Fresh has a different meaning in the food and beverage industry, though. Government regulators and industry standards consider something as fresh if it did not undergo preservation, cooking, treatment, or other state-altering preparations). Technically, the term does not take into account the quality of food and beverage products. It’s a mere designation as to whether or not produce is in its natural form. This is something the owners of https://www.kiril-mischeff.com/ admit, but they say produce businesses need to have a renewed mindset. The quality of fresh products should align with what most people tend to think whenever they hear the word fresh.
Which is fresh, which is not?
Fresh food products are unprocessed fruits, vegetables, meat, seafood, and other farmed or hunted products sold in the markets. They are those that are not cooked, dried, or treated with preservatives.

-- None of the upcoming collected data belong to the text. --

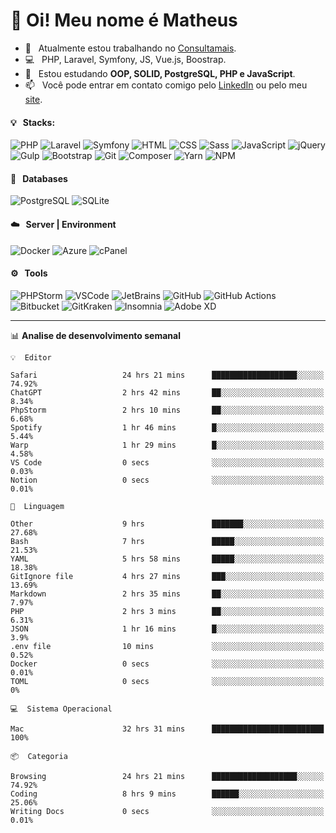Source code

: # 👋 Oi! Meu nome é Matheus

- 🔭 &nbsp; Atualmente estou trabalhando no [Consultamais](https://consultamais.com.br/).
- 💻 &nbsp; PHP, Laravel, Symfony, JS, Vue.js, Boostrap.
- 🌱 &nbsp; Estou estudando **OOP, SOLID, PostgreSQL, PHP e JavaScript**.
- 📫 &nbsp; Você pode entrar em contato comigo pelo [LinkedIn](https://www.linkedin.com/in/matheuscamargoxavier/) ou pelo meu [site](https://matheuscamargo.co).

#### 💡 &nbsp; Stacks:
![PHP](https://img.shields.io/badge/-PHP-777BB4?&logo=php&logoColor=FFFFFF)
![Laravel](https://img.shields.io/badge/-Laravel-FF2D20?&logo=laravel&logoColor=FFFFFF)
![Symfony](https://img.shields.io/badge/-Symfony-000000?&logo=symfony&logoColor=FFFFFF)
![HTML](https://img.shields.io/badge/-HTML-E34F26?&logo=html5&logoColor=FFFFFF)
![CSS](https://img.shields.io/badge/-CSS-1572B6?&logo=css3&logoColor=FFFFFF)
![Sass](https://img.shields.io/badge/-Sass-CC6699?&logo=sass&logoColor=FFFFFF)
![JavaScript](https://img.shields.io/badge/-JavaScript-F7DF1E?&logo=javascript&logoColor=FFFFFF)
![jQuery](https://img.shields.io/badge/-jQuery-0769AD?&logo=jquery&logoColor=FFFFFF)
![Gulp](https://img.shields.io/badge/-Gulp-CF4647?&logo=gulp&logoColor=FFFFFF)
![Bootstrap](https://img.shields.io/badge/-Bootstrap-7952B3?&logo=bootstrap&logoColor=FFFFFF)
![Git](https://img.shields.io/badge/-Git-F05032?&logo=git&logoColor=FFFFFF)
![Composer](https://img.shields.io/badge/-Composer-885630?&logo=composer&logoColor=FFFFFF)
![Yarn](https://img.shields.io/badge/-Yarn-2C8EBB?&logo=yarn&logoColor=FFFFFF)
![NPM](https://img.shields.io/badge/-npm-CB3837?&logo=npm&logoColor=FFFFFF)

#### 💾 &nbsp; Databases
![PostgreSQL](https://img.shields.io/badge/-PostgreSQL-336791?&logo=PostgreSQL&logoColor=FFFFFF)
![SQLite](https://img.shields.io/badge/-SQLite-003B57?&logo=SQLite&logoColor=FFFFFF)

#### ☁️ &nbsp; Server | Environment
![Docker](https://img.shields.io/badge/-Docker-2496ED?&logo=docker&logoColor=FFFFFF)
![Azure](https://img.shields.io/badge/-Azure-0089D6?&logo=microsoft%20azure&logoColor=FFFFFF)
![cPanel](https://img.shields.io/badge/-cPanel-FF6C2C?&logo=cpanel&logoColor=FFFFFF)

#### ⚙️ &nbsp; Tools
![PHPStorm](https://img.shields.io/badge/-PHPStorm-000000?&logo=PHPStorm&logoColor=FFFFFF)
![VSCode](https://img.shields.io/badge/-VSCode-007ACC?&logo=Visual%20Studio%20Code&logoColor=FFFFFF) 
![JetBrains](https://img.shields.io/badge/-JetBrains-000000?&logo=jetbrains&logoColor=FFFFFF) 
![GitHub](https://img.shields.io/badge/-GitHub-181717?&logo=github&logoColor=FFFFFF) 
![GitHub Actions](https://img.shields.io/badge/-GitHub%20Actions-181717?&logo=GitHub%20Actions&logoColor=FFFFFF) 
![Bitbucket](https://img.shields.io/badge/-Bitbucket-0052CC?&logo=bitbucket&logoColor=FFFFFF)
![GitKraken](https://img.shields.io/badge/-GitKraken-179287?&logo=GitKraken&logoColor=FFFFFF)
![Insomnia](https://img.shields.io/badge/-Insomnia-5849BE?&logo=Insomnia&logoColor=FFFFFF)
![Adobe XD](https://img.shields.io/badge/-Adobe%20XD-FF61F6?&logo=adobe%20xd&logoColor=FFFFFF) 
_______

📊  **Analise de desenvolvimento semanal**
```text
💡  Editor

Safari                   24 hrs 21 mins      ███████████████████░░░░░░     74.92%
ChatGPT                  2 hrs 42 mins       ██░░░░░░░░░░░░░░░░░░░░░░░      8.34%
PhpStorm                 2 hrs 10 mins       ██░░░░░░░░░░░░░░░░░░░░░░░      6.68%
Spotify                  1 hr 46 mins        █░░░░░░░░░░░░░░░░░░░░░░░░      5.44%
Warp                     1 hr 29 mins        █░░░░░░░░░░░░░░░░░░░░░░░░      4.58%
VS Code                  0 secs              ░░░░░░░░░░░░░░░░░░░░░░░░░      0.03%
Notion                   0 secs              ░░░░░░░░░░░░░░░░░░░░░░░░░      0.01%
```
```text
💬  Linguagem

Other                    9 hrs               ███████░░░░░░░░░░░░░░░░░░     27.68%
Bash                     7 hrs               █████░░░░░░░░░░░░░░░░░░░░     21.53%
YAML                     5 hrs 58 mins       █████░░░░░░░░░░░░░░░░░░░░     18.38%
GitIgnore file           4 hrs 27 mins       ███░░░░░░░░░░░░░░░░░░░░░░     13.69%
Markdown                 2 hrs 35 mins       ██░░░░░░░░░░░░░░░░░░░░░░░      7.97%
PHP                      2 hrs 3 mins        ██░░░░░░░░░░░░░░░░░░░░░░░      6.31%
JSON                     1 hr 16 mins        █░░░░░░░░░░░░░░░░░░░░░░░░       3.9%
.env file                10 mins             ░░░░░░░░░░░░░░░░░░░░░░░░░      0.52%
Docker                   0 secs              ░░░░░░░░░░░░░░░░░░░░░░░░░      0.01%
TOML                     0 secs              ░░░░░░░░░░░░░░░░░░░░░░░░░         0%
```
```text
💻  Sistema Operacional

Mac                      32 hrs 31 mins      █████████████████████████       100%
```
```text
📦  Categoria

Browsing                 24 hrs 21 mins      ███████████████████░░░░░░     74.92%
Coding                   8 hrs 9 mins        ██████░░░░░░░░░░░░░░░░░░░     25.06%
Writing Docs             0 secs              ░░░░░░░░░░░░░░░░░░░░░░░░░      0.01%
```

Regardless of their quality and condition, they are classified as fresh if they retain virtually all of their natural appearance.
As such, a mullet that is about to rot is classified as fresh, but salted eggs are not. Wilted bags of celery or basil are considered fresh products, but crisp pickled radish or carrots are not. In other words, the technical definition of freshness in the food industry only takes into account the lack of preservation methods. Fresh foods are classified as such because they are expected to be sold in their unadulterated state. They are not likely to last for a long time.
Bottled natural lemon, lime, or orange juices don’t qualify as fresh products because they have been processed. More often than not, they contain other ingredients such as sugar to make them last for a long time. Meanwhile, stores are allowed to sell mouldy fruits and vegetables in their fresh produce section.
Is fresh always better?
It’s ideal to consume fresh produce all of the time. However, being fresh does not always mean it is better. As mentioned, unpreserved products deteriorate over time, as they are exposed to the elements. Pests and microbial infestations cut their shelf life down. They can also develop defects, even if they appear fresh on the outside.
There’s nothing wrong with preserved products such as canned vegetables, dried meat, and frozen fruits. It’s a matter of need and preference for the consumers. Those who want to stock up food supplies can only hoard a limited amount of fresh produce because of the short shelf life. There are conveniences in canning, bottling, drying, smoking, curing, or treating fresh products. These preservation processes don’t only extend their useful life; they also improve the flavor and palatability.